Please copy, exactly as they appear below, the lines from the one containing "cases produced palindromes" through the one containing "4$, if $T(n)$".

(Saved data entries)
┌──

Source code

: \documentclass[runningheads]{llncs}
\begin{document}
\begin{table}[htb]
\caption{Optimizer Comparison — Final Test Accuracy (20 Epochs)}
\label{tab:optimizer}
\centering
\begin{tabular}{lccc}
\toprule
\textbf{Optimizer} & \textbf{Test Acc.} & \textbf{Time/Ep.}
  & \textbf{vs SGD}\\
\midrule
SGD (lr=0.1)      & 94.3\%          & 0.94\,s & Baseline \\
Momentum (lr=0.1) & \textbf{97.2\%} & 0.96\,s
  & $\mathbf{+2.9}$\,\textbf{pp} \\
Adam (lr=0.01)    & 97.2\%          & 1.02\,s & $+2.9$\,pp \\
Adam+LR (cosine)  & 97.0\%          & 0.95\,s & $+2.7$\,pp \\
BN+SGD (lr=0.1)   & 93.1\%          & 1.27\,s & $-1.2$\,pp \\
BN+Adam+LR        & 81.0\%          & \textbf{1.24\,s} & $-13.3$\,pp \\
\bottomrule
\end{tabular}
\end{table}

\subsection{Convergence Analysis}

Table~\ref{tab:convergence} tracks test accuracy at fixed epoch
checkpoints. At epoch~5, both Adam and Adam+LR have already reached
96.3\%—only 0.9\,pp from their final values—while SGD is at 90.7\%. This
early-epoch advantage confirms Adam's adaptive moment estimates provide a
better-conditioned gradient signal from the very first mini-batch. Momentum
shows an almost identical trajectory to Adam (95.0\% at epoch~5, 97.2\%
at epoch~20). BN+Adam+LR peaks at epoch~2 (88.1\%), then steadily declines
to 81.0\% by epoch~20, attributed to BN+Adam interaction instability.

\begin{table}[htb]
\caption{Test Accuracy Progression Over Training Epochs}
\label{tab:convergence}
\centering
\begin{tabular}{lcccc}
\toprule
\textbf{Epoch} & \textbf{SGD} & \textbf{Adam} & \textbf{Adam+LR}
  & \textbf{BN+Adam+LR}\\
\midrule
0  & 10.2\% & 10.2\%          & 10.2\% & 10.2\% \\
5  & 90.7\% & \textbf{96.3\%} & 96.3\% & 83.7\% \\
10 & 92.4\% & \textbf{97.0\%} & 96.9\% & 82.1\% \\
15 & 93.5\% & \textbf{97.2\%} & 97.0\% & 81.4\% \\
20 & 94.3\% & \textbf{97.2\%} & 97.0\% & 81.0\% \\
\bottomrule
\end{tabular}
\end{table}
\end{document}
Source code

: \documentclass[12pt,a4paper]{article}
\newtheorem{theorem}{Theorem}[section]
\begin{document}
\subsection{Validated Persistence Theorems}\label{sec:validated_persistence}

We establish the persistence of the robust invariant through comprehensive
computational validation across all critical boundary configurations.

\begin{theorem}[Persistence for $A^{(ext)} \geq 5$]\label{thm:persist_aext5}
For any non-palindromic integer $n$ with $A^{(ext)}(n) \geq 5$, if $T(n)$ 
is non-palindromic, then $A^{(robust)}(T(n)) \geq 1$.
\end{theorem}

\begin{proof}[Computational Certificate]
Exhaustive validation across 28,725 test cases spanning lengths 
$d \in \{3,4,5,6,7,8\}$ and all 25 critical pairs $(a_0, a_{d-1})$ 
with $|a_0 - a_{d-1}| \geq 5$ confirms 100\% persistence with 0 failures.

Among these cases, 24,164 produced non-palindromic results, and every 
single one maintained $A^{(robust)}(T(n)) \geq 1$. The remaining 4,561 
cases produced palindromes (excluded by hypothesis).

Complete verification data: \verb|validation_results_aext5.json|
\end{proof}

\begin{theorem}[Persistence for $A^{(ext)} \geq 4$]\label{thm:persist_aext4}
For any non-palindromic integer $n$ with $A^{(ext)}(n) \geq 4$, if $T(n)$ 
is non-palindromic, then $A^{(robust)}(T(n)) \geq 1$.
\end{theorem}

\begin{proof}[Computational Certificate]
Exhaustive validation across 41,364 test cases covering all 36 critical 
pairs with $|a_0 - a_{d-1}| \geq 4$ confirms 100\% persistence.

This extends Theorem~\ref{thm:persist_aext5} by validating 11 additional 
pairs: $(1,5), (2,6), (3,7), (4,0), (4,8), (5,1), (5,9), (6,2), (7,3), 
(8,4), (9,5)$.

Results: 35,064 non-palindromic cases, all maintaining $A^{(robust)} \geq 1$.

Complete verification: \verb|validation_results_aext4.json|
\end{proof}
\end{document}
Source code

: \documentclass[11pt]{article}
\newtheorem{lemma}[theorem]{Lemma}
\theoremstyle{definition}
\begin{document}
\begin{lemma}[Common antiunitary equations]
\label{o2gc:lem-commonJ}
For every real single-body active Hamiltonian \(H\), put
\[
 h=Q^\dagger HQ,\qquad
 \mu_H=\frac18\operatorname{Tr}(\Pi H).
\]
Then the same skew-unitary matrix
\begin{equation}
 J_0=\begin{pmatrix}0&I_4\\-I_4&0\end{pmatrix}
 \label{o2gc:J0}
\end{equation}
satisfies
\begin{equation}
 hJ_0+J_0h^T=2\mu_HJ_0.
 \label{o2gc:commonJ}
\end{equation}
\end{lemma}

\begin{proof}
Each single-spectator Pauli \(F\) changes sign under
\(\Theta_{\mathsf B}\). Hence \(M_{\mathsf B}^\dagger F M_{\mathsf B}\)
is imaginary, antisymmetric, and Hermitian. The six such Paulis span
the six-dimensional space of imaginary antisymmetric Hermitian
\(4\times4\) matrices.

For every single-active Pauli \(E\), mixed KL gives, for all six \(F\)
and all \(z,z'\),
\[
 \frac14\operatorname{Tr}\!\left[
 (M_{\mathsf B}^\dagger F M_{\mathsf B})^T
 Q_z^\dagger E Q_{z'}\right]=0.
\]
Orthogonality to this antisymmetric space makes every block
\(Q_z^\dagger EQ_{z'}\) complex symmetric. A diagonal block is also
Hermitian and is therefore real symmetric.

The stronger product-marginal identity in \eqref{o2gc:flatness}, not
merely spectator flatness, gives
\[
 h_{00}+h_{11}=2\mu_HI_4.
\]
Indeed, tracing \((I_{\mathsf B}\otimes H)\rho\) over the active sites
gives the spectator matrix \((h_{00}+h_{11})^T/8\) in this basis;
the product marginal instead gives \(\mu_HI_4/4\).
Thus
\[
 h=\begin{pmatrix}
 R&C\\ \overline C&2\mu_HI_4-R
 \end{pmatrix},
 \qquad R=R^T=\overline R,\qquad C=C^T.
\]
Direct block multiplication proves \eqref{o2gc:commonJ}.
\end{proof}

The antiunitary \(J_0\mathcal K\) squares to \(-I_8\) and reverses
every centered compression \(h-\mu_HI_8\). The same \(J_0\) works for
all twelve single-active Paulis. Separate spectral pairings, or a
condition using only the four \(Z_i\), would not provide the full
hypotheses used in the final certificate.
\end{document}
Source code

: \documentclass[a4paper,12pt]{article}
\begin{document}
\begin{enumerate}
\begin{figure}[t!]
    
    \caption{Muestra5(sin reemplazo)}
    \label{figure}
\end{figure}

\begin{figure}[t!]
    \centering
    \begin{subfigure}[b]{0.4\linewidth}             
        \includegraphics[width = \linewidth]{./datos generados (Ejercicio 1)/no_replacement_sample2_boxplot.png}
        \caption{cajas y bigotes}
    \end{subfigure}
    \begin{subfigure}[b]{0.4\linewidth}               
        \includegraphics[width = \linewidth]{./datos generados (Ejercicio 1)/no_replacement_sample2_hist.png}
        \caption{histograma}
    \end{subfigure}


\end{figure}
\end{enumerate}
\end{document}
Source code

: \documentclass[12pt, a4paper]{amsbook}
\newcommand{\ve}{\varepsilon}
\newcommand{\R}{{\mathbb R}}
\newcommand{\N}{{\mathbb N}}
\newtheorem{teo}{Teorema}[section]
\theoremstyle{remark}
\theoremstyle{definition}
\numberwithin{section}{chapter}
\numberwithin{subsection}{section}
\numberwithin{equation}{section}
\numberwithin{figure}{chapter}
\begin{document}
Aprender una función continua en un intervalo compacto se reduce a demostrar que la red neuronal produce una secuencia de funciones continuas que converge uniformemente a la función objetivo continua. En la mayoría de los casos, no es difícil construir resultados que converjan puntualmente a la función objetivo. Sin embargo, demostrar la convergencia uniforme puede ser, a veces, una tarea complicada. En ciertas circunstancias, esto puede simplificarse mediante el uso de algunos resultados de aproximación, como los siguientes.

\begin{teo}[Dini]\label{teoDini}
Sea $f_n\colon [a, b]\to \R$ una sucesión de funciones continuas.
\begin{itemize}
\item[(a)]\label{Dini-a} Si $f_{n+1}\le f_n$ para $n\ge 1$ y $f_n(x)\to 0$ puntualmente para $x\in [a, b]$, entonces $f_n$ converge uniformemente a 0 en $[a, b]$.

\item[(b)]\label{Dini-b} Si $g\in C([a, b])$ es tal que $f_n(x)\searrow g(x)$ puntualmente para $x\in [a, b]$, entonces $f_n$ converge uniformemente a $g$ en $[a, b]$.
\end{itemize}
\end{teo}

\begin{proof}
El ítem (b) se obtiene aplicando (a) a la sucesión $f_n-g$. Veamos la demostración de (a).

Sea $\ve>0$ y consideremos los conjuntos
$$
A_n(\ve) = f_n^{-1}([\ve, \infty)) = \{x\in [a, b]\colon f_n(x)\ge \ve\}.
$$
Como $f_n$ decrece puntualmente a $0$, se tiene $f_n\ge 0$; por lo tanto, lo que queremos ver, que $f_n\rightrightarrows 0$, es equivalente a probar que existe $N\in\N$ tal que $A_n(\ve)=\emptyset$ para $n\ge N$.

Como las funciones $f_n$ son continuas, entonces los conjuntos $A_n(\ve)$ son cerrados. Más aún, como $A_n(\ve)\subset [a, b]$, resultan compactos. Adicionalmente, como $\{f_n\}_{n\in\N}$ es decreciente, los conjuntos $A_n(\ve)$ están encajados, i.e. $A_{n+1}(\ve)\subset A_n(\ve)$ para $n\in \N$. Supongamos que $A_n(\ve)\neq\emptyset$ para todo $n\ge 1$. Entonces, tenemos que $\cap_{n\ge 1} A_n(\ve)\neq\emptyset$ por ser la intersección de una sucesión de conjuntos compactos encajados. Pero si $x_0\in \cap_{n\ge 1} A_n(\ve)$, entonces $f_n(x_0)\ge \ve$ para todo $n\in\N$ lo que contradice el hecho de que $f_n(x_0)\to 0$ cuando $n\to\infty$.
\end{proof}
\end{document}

└──

Answer to this task:
cases produced palindromes (excluded by hypothesis).

Complete verification data: \verb|validation_results_aext5.json|
\end{proof}

\begin{theorem}[Persistence for $A^{(ext)} \geq 4$]\label{thm:persist_aext4}
For any non-palindromic integer $n$ with $A^{(ext)}(n) \geq 4$, if $T(n)$ 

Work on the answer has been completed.